Transcribe the data that follows. Match it character for character.

__GIVEN INFORMATION__:
◆ ◆ ◆ ◆ ◆
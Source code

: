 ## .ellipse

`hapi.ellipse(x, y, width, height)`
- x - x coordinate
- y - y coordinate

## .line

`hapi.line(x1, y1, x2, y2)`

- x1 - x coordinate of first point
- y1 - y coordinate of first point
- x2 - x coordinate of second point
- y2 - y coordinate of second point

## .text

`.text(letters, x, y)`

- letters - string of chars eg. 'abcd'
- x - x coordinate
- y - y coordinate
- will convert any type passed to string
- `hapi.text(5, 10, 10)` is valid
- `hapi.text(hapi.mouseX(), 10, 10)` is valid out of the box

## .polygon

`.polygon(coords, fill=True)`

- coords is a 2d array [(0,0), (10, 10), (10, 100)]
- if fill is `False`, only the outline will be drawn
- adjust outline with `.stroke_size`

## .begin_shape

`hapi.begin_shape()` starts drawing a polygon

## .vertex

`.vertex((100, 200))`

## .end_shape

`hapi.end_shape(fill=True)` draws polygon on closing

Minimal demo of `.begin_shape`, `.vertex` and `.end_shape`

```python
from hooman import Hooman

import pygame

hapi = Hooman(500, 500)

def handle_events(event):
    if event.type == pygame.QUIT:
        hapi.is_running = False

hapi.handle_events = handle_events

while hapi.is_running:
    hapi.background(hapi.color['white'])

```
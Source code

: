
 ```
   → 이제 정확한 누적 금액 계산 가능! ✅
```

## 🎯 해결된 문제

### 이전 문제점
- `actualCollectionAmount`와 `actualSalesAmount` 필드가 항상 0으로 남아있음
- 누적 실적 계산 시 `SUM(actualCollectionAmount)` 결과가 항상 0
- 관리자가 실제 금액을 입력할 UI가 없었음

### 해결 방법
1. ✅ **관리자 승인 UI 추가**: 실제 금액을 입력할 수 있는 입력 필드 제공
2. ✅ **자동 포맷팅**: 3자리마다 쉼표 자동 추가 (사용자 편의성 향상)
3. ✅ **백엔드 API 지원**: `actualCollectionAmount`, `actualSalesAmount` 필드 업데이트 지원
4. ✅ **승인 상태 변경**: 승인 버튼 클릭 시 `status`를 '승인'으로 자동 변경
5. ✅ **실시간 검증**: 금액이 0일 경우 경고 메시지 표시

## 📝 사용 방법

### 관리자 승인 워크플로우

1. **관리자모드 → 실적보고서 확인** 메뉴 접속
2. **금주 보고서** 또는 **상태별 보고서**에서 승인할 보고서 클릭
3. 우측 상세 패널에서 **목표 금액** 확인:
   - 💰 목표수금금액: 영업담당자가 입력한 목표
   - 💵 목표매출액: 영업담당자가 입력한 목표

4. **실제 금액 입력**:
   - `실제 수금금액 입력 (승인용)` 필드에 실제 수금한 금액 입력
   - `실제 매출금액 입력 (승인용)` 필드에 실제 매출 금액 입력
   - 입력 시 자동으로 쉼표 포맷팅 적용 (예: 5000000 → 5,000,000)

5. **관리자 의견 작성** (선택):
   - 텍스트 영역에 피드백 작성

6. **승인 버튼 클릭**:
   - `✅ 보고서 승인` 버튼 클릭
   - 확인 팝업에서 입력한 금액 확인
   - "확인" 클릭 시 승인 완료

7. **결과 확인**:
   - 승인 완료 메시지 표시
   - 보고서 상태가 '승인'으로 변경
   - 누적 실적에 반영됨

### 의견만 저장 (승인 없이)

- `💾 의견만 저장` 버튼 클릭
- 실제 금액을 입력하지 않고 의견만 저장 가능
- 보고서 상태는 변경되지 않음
◆ ◆ ◆ ◆ ◆
__YOUR SOLUTION__:
Source code

: ## .ellipse

`hapi.ellipse(x, y, width, height)`
- x - x coordinate
- y - y coordinate

## .line

`hapi.line(x1, y1, x2, y2)`

- x1 - x coordinate of first point
- y1 - y coordinate of first point
- x2 - x coordinate of second point
- y2 - y coordinate of second point

## .text

`.text(letters, x, y)`

- letters - string of chars eg. 'abcd'
- x - x coordinate
- y - y coordinate
- will convert any type passed to string
- `hapi.text(5, 10, 10)` is valid
- `hapi.text(hapi.mouseX(), 10, 10)` is valid out of the box

## .polygon

`.polygon(coords, fill=True)`

- coords is a 2d array [(0,0), (10, 10), (10, 100)]
- if fill is `False`, only the outline will be drawn
- adjust outline with `.stroke_size`

## .begin_shape

`hapi.begin_shape()` starts drawing a polygon

## .vertex

`.vertex((100, 200))`

## .end_shape

`hapi.end_shape(fill=True)` draws polygon on closing

Minimal demo of `.begin_shape`, `.vertex` and `.end_shape`

```python
from hooman import Hooman

import pygame

hapi = Hooman(500, 500)

def handle_events(event):
    if event.type == pygame.QUIT:
        hapi.is_running = False

hapi.handle_events = handle_events

while hapi.is_running:
    hapi.background(hapi.color['white'])

```
Source code

:
 ```
   → 이제 정확한 누적 금액 계산 가능! ✅
```

## 🎯 해결된 문제

### 이전 문제점
- `actualCollectionAmount`와 `actualSalesAmount` 필드가 항상 0으로 남아있음
- 누적 실적 계산 시 `SUM(actualCollectionAmount)` 결과가 항상 0
- 관리자가 실제 금액을 입력할 UI가 없었음

### 해결 방법
1. ✅ **관리자 승인 UI 추가**: 실제 금액을 입력할 수 있는 입력 필드 제공
2. ✅ **자동 포맷팅**: 3자리마다 쉼표 자동 추가 (사용자 편의성 향상)
3. ✅ **백엔드 API 지원**: `actualCollectionAmount`, `actualSalesAmount` 필드 업데이트 지원
4. ✅ **승인 상태 변경**: 승인 버튼 클릭 시 `status`를 '승인'으로 자동 변경
5. ✅ **실시간 검증**: 금액이 0일 경우 경고 메시지 표시

## 📝 사용 방법

### 관리자 승인 워크플로우

1. **관리자모드 → 실적보고서 확인** 메뉴 접속
2. **금주 보고서** 또는 **상태별 보고서**에서 승인할 보고서 클릭
3. 우측 상세 패널에서 **목표 금액** 확인:
   - 💰 목표수금금액: 영업담당자가 입력한 목표
   - 💵 목표매출액: 영업담당자가 입력한 목표

4. **실제 금액 입력**:
   - `실제 수금금액 입력 (승인용)` 필드에 실제 수금한 금액 입력
   - `실제 매출금액 입력 (승인용)` 필드에 실제 매출 금액 입력
   - 입력 시 자동으로 쉼표 포맷팅 적용 (예: 5000000 → 5,000,000)

5. **관리자 의견 작성** (선택):
   - 텍스트 영역에 피드백 작성

6. **승인 버튼 클릭**:
   - `✅ 보고서 승인` 버튼 클릭
   - 확인 팝업에서 입력한 금액 확인
   - "확인" 클릭 시 승인 완료

7. **결과 확인**:
   - 승인 완료 메시지 표시
   - 보고서 상태가 '승인'으로 변경
   - 누적 실적에 반영됨

### 의견만 저장 (승인 없이)

- `💾 의견만 저장` 버튼 클릭
- 실제 금액을 입력하지 않고 의견만 저장 가능
- 보고서 상태는 변경되지 않음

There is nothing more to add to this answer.